Activity: Check each line of the records below for the word "https" and copy those where it appears.

Start of Record excerpts

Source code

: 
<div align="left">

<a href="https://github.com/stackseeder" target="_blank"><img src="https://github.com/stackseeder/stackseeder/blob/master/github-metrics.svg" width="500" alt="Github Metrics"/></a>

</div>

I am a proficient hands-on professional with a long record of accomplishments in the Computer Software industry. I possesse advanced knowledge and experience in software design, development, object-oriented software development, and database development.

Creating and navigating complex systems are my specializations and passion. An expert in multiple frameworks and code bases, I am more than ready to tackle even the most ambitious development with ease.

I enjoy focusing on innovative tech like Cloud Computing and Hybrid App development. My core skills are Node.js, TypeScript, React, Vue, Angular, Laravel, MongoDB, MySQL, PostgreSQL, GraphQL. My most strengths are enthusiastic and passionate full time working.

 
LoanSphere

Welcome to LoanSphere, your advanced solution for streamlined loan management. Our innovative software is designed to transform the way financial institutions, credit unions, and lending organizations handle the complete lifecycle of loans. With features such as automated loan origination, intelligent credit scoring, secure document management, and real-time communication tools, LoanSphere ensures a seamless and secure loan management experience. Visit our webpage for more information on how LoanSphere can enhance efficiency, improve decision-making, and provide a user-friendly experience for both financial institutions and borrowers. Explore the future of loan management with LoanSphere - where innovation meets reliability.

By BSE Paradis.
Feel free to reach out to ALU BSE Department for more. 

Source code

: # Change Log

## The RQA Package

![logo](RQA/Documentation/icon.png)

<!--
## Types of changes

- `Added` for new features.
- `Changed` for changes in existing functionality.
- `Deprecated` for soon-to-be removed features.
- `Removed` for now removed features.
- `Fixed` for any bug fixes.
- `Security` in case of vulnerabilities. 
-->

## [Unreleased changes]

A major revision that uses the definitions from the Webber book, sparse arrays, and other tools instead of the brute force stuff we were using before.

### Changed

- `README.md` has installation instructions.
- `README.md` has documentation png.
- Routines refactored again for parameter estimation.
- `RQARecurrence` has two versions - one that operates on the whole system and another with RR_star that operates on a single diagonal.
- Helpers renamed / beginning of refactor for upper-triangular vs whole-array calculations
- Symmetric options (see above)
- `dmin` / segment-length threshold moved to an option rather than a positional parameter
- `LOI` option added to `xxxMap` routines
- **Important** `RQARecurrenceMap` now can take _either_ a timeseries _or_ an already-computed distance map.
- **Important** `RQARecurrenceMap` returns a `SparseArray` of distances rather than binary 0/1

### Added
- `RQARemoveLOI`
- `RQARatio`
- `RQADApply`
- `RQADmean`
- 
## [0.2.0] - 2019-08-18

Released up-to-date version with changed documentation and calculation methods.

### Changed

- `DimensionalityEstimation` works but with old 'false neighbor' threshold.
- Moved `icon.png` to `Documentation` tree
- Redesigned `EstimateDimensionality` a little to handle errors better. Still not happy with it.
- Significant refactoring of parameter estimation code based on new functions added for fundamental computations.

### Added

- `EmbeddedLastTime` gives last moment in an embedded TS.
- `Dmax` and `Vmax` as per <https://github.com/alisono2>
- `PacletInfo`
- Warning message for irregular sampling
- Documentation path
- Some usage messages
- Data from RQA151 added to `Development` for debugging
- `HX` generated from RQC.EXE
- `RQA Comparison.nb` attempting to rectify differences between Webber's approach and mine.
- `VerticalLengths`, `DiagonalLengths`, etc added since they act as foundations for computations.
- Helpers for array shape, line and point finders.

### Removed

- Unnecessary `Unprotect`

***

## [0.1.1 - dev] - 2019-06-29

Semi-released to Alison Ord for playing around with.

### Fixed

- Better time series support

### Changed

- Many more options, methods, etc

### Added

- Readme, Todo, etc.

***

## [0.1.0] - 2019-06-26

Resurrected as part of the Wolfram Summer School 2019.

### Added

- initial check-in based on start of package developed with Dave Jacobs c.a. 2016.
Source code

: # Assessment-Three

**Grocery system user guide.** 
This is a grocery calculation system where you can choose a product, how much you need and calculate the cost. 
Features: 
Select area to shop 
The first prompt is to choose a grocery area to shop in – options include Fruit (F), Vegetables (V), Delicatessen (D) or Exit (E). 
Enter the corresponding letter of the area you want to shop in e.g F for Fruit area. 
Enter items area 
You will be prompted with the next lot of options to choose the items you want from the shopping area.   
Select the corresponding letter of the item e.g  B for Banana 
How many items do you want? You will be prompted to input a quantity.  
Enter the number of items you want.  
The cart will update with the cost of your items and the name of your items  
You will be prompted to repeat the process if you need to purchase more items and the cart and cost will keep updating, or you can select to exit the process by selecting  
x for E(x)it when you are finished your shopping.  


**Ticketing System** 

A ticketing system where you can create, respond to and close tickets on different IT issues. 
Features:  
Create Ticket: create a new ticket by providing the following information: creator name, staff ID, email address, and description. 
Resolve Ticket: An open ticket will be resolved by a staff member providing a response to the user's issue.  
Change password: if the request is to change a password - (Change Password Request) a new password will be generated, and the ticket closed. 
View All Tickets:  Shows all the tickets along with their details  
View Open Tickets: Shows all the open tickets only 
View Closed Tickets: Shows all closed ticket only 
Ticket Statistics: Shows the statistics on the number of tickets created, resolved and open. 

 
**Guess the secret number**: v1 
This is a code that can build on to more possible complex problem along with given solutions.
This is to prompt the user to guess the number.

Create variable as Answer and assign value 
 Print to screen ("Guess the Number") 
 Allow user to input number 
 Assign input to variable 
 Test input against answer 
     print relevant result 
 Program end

End of Record excerpts

Answer box:
<a href="https://github.com/stackseeder" target="_blank"><img src="https://github.com/stackseeder/stackseeder/blob/master/github-metrics.svg" width="500" alt="Github Metrics"/></a>
- `Dmax` and `Vmax` as per <https://github.com/alisono2>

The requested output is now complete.